《這片土地是神圣的》原文及相關資料
all sacred
the rivers are our brothers, they quench our thirst. the rivers carry our canoes, and feed our children. if we sell you our land, you must remember, and teach your children, that the rivers are our brothers, and yours, and you must henceforth give the rivers the kindness you would give any brother. we know that the white man does not understand our ways. one portion of land is the same to him as the next, for he is a stranger who comes in the night and takes from the land whatever he needs.

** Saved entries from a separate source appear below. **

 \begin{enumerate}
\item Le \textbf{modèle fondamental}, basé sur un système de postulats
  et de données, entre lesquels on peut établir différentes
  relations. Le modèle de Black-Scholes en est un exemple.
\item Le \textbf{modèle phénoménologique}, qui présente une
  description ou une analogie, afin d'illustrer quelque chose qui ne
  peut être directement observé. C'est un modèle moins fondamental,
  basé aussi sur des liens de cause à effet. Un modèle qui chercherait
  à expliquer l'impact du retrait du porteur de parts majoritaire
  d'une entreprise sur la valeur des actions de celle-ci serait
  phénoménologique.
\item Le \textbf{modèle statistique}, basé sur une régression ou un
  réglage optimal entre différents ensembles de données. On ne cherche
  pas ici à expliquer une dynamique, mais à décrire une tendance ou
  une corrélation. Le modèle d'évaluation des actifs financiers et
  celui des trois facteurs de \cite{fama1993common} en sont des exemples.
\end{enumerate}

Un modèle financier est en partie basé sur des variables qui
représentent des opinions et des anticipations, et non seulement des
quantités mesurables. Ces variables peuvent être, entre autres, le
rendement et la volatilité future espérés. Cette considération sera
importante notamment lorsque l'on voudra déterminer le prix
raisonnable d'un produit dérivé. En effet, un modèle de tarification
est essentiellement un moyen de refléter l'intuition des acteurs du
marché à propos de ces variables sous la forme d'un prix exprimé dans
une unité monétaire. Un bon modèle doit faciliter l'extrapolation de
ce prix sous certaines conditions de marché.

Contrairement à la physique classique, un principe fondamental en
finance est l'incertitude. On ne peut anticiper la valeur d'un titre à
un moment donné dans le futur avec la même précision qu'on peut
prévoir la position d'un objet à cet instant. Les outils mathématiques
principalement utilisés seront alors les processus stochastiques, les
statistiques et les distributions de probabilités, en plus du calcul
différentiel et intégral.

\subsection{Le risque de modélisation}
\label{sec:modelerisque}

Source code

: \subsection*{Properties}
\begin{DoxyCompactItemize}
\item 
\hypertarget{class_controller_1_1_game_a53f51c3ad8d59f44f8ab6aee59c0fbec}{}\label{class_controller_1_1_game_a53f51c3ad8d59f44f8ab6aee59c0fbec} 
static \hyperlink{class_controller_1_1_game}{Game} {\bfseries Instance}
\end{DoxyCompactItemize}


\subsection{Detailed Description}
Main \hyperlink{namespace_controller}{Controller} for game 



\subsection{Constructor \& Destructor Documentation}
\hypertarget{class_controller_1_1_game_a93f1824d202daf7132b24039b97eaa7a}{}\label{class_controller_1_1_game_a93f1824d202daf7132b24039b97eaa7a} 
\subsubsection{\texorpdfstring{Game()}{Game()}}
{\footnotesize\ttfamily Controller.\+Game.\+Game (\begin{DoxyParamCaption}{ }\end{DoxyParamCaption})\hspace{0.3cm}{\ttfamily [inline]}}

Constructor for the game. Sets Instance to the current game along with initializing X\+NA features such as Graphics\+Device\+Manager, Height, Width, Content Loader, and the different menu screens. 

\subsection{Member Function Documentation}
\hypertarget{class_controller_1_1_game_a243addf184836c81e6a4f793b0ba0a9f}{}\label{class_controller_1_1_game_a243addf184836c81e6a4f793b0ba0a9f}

the earth is not his brother, but his enemy, and when he has conquered it, he moves on. he leaves his father's graves behind, and he does not care. he kidnaps the earth from his children, and he does not care. his father's grave, and his children's birthright, are forgotten. he treats his mother, the earth, and his brother, the sky, as things to be bought, plundered, sold like sheep or bright beads. his appetite will devour the earth and leave behind only a desert.
i do not know. our ways are different from your ways. the sight of your cities pains the eyes of the red man. but perhaps it is because the red man is a savage and does not understand.
there is no quiet place in the white man's cities. no place to hear the unfurling of leaves in spring, or the rustle of an insect's wings. but perhaps it is is because i am a savage and do not understand.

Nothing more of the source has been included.